▶ Stored data
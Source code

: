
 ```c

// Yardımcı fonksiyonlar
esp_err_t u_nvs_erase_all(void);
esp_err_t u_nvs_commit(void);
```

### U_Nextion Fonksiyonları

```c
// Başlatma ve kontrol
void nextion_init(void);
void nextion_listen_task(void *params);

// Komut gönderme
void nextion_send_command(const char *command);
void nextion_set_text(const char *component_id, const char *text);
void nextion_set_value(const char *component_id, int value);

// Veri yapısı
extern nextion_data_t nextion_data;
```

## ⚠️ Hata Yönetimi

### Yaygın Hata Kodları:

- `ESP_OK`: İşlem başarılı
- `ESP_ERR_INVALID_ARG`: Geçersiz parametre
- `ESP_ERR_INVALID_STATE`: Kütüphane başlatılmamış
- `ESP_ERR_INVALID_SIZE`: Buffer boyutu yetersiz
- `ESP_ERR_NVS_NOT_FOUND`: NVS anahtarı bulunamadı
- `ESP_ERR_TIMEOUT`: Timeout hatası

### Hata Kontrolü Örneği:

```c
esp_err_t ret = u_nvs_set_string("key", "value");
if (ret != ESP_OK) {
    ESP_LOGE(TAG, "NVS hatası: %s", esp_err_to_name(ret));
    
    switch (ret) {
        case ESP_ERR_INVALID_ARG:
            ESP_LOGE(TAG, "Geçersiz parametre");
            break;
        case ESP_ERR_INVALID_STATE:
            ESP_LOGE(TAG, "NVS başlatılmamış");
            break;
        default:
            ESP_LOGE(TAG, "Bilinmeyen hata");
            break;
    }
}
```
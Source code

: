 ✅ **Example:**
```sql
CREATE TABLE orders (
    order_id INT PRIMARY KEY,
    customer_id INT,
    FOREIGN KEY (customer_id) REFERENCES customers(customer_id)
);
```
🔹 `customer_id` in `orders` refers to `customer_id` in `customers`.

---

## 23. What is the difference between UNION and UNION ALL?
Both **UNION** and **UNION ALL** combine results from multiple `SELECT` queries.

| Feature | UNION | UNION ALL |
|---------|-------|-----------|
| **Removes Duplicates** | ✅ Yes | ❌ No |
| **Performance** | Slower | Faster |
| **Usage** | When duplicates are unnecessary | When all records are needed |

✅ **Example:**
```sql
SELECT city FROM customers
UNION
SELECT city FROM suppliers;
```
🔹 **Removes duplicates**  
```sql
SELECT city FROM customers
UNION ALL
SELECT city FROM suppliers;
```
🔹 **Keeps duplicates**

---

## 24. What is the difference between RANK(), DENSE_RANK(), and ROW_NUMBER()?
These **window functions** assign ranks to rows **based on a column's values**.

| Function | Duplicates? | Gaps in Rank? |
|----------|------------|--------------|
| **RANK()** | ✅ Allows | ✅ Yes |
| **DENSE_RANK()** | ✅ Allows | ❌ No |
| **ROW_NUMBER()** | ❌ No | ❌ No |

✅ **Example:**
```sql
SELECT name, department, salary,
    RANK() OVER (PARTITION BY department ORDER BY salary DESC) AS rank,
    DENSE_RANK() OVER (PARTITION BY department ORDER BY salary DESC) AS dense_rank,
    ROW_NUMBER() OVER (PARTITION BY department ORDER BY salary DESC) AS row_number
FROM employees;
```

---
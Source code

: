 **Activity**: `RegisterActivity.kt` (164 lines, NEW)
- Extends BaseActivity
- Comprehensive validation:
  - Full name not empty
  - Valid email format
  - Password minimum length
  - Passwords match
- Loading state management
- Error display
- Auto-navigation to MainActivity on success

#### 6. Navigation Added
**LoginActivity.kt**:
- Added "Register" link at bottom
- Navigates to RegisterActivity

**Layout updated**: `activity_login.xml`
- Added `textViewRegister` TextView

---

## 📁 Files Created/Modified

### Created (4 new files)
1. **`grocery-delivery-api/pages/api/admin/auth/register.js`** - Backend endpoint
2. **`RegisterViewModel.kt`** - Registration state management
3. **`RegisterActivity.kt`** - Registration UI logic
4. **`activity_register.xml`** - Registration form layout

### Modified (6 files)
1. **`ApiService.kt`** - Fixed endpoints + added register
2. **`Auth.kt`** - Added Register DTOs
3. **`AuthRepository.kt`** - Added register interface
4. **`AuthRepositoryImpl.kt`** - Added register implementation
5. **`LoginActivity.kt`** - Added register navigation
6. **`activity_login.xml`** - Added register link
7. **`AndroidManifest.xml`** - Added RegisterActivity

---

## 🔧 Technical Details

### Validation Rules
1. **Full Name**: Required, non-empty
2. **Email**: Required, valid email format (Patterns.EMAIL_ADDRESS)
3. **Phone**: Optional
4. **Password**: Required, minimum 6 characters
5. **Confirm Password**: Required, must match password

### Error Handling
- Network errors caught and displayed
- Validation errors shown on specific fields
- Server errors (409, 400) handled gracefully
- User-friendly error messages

▶ About this exercise
Work out the number of lines above that include the string "DESC" and write only that number.

▶ Answer below
3